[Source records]

◆ ◆ ◆ ◆ ◆ ◆ ◆

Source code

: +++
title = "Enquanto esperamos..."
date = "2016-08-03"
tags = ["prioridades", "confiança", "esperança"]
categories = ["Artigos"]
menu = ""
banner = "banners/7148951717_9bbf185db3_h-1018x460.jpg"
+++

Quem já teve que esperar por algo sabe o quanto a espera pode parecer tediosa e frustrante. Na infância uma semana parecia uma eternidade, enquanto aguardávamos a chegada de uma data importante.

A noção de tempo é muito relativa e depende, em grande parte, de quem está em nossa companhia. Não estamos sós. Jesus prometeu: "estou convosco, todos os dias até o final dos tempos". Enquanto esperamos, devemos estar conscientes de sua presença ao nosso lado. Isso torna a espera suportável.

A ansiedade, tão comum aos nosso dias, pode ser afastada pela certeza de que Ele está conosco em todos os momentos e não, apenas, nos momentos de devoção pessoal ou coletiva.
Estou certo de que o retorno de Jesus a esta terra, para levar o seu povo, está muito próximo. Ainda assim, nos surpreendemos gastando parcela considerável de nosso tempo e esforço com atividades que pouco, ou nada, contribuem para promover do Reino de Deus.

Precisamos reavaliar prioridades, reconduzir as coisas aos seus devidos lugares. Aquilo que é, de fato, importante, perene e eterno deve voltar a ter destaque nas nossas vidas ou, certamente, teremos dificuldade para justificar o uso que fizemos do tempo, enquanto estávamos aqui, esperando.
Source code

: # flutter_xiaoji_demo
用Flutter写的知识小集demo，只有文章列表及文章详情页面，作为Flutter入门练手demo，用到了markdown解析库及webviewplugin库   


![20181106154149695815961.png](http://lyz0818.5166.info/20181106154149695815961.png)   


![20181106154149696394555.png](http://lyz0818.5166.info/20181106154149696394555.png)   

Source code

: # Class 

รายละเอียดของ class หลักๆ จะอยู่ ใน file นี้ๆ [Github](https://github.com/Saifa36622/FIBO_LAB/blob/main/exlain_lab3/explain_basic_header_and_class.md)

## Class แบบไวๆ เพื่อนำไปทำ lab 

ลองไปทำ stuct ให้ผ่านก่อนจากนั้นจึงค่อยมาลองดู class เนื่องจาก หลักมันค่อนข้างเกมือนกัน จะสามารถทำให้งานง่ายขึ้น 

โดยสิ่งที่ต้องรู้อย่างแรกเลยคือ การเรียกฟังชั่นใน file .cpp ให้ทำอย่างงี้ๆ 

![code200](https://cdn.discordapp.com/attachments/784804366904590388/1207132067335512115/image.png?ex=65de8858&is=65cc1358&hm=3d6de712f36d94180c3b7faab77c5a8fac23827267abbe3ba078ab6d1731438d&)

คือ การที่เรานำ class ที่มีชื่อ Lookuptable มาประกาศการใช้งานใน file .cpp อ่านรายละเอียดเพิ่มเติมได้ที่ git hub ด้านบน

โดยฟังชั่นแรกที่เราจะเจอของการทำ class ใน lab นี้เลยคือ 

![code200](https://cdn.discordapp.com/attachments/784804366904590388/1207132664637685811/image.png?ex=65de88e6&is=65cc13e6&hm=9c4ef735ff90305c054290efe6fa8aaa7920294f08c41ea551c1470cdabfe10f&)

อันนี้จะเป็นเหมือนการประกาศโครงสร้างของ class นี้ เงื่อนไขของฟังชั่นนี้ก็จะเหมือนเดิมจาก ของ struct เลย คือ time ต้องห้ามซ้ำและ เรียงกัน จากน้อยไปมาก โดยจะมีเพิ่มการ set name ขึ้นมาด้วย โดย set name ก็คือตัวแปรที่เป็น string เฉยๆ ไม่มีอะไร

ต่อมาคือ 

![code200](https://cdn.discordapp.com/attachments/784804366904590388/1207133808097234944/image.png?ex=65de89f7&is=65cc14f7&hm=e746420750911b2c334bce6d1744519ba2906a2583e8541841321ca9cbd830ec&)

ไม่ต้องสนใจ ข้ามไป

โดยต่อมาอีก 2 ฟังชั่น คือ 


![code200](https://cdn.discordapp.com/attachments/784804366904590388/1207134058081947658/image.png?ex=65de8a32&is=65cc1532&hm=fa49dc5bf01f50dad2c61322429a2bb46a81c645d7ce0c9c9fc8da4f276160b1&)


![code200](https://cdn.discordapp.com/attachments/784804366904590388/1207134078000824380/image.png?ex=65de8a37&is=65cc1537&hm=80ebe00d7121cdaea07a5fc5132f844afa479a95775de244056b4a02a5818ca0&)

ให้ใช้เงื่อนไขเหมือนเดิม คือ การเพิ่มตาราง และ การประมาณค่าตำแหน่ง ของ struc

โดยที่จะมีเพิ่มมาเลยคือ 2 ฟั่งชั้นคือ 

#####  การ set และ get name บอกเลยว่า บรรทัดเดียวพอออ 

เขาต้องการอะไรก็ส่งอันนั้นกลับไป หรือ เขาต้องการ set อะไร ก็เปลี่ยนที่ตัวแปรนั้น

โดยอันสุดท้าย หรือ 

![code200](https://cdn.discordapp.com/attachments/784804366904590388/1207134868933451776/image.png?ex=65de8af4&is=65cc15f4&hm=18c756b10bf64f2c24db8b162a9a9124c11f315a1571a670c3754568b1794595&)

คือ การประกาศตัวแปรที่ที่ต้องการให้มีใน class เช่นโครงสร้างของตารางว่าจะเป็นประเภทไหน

◆ ◆ ◆ ◆ ◆ ◆ ◆

| What you are asked to do |
Every entry above must be reproduced word for word.

| Exercise solution |
Source code

: +++
title = "Enquanto esperamos..."
date = "2016-08-03"
tags = ["prioridades", "confiança", "esperança"]
categories = ["Artigos"]
menu = ""
banner = "banners/7148951717_9bbf185db3_h-1018x460.jpg"
+++

Quem já teve que esperar por algo sabe o quanto a espera pode parecer tediosa e frustrante. Na infância uma semana parecia uma eternidade, enquanto aguardávamos a chegada de uma data importante.

A noção de tempo é muito relativa e depende, em grande parte, de quem está em nossa companhia. Não estamos sós. Jesus prometeu: "estou convosco, todos os dias até o final dos tempos". Enquanto esperamos, devemos estar conscientes de sua presença ao nosso lado. Isso torna a espera suportável.

A ansiedade, tão comum aos nosso dias, pode ser afastada pela certeza de que Ele está conosco em todos os momentos e não, apenas, nos momentos de devoção pessoal ou coletiva.
Estou certo de que o retorno de Jesus a esta terra, para levar o seu povo, está muito próximo. Ainda assim, nos surpreendemos gastando parcela considerável de nosso tempo e esforço com atividades que pouco, ou nada, contribuem para promover do Reino de Deus.

Precisamos reavaliar prioridades, reconduzir as coisas aos seus devidos lugares. Aquilo que é, de fato, importante, perene e eterno deve voltar a ter destaque nas nossas vidas ou, certamente, teremos dificuldade para justificar o uso que fizemos do tempo, enquanto estávamos aqui, esperando.
Source code

: # flutter_xiaoji_demo
用Flutter写的知识小集demo，只有文章列表及文章详情页面，作为Flutter入门练手demo，用到了markdown解析库及webviewplugin库   


![20181106154149695815961.png](http://lyz0818.5166.info/20181106154149695815961.png)   


![20181106154149696394555.png](http://lyz0818.5166.info/20181106154149696394555.png)   

Source code

: # Class 

รายละเอียดของ class หลักๆ จะอยู่ ใน file นี้ๆ [Github](https://github.com/Saifa36622/FIBO_LAB/blob/main/exlain_lab3/explain_basic_header_and_class.md)

## Class แบบไวๆ เพื่อนำไปทำ lab 

ลองไปทำ stuct ให้ผ่านก่อนจากนั้นจึงค่อยมาลองดู class เนื่องจาก หลักมันค่อนข้างเกมือนกัน จะสามารถทำให้งานง่ายขึ้น 

โดยสิ่งที่ต้องรู้อย่างแรกเลยคือ การเรียกฟังชั่นใน file .cpp ให้ทำอย่างงี้ๆ 

![code200](https://cdn.discordapp.com/attachments/784804366904590388/1207132067335512115/image.png?ex=65de8858&is=65cc1358&hm=3d6de712f36d94180c3b7faab77c5a8fac23827267abbe3ba078ab6d1731438d&)

คือ การที่เรานำ class ที่มีชื่อ Lookuptable มาประกาศการใช้งานใน file .cpp อ่านรายละเอียดเพิ่มเติมได้ที่ git hub ด้านบน

โดยฟังชั่นแรกที่เราจะเจอของการทำ class ใน lab นี้เลยคือ 

![code200](https://cdn.discordapp.com/attachments/784804366904590388/1207132664637685811/image.png?ex=65de88e6&is=65cc13e6&hm=9c4ef735ff90305c054290efe6fa8aaa7920294f08c41ea551c1470cdabfe10f&)

อันนี้จะเป็นเหมือนการประกาศโครงสร้างของ class นี้ เงื่อนไขของฟังชั่นนี้ก็จะเหมือนเดิมจาก ของ struct เลย คือ time ต้องห้ามซ้ำและ เรียงกัน จากน้อยไปมาก โดยจะมีเพิ่มการ set name ขึ้นมาด้วย โดย set name ก็คือตัวแปรที่เป็น string เฉยๆ ไม่มีอะไร

ต่อมาคือ 

![code200](https://cdn.discordapp.com/attachments/784804366904590388/1207133808097234944/image.png?ex=65de89f7&is=65cc14f7&hm=e746420750911b2c334bce6d1744519ba2906a2583e8541841321ca9cbd830ec&)

ไม่ต้องสนใจ ข้ามไป

โดยต่อมาอีก 2 ฟังชั่น คือ 


![code200](https://cdn.discordapp.com/attachments/784804366904590388/1207134058081947658/image.png?ex=65de8a32&is=65cc1532&hm=fa49dc5bf01f50dad2c61322429a2bb46a81c645d7ce0c9c9fc8da4f276160b1&)


![code200](https://cdn.discordapp.com/attachments/784804366904590388/1207134078000824380/image.png?ex=65de8a37&is=65cc1537&hm=80ebe00d7121cdaea07a5fc5132f844afa479a95775de244056b4a02a5818ca0&)

ให้ใช้เงื่อนไขเหมือนเดิม คือ การเพิ่มตาราง และ การประมาณค่าตำแหน่ง ของ struc

โดยที่จะมีเพิ่มมาเลยคือ 2 ฟั่งชั้นคือ 

#####  การ set และ get name บอกเลยว่า บรรทัดเดียวพอออ 

เขาต้องการอะไรก็ส่งอันนั้นกลับไป หรือ เขาต้องการ set อะไร ก็เปลี่ยนที่ตัวแปรนั้น

โดยอันสุดท้าย หรือ 

![code200](https://cdn.discordapp.com/attachments/784804366904590388/1207134868933451776/image.png?ex=65de8af4&is=65cc15f4&hm=18c756b10bf64f2c24db8b162a9a9124c11f315a1571a670c3754568b1794595&)

คือ การประกาศตัวแปรที่ที่ต้องการให้มีใน class เช่นโครงสร้างของตารางว่าจะเป็นประเภทไหน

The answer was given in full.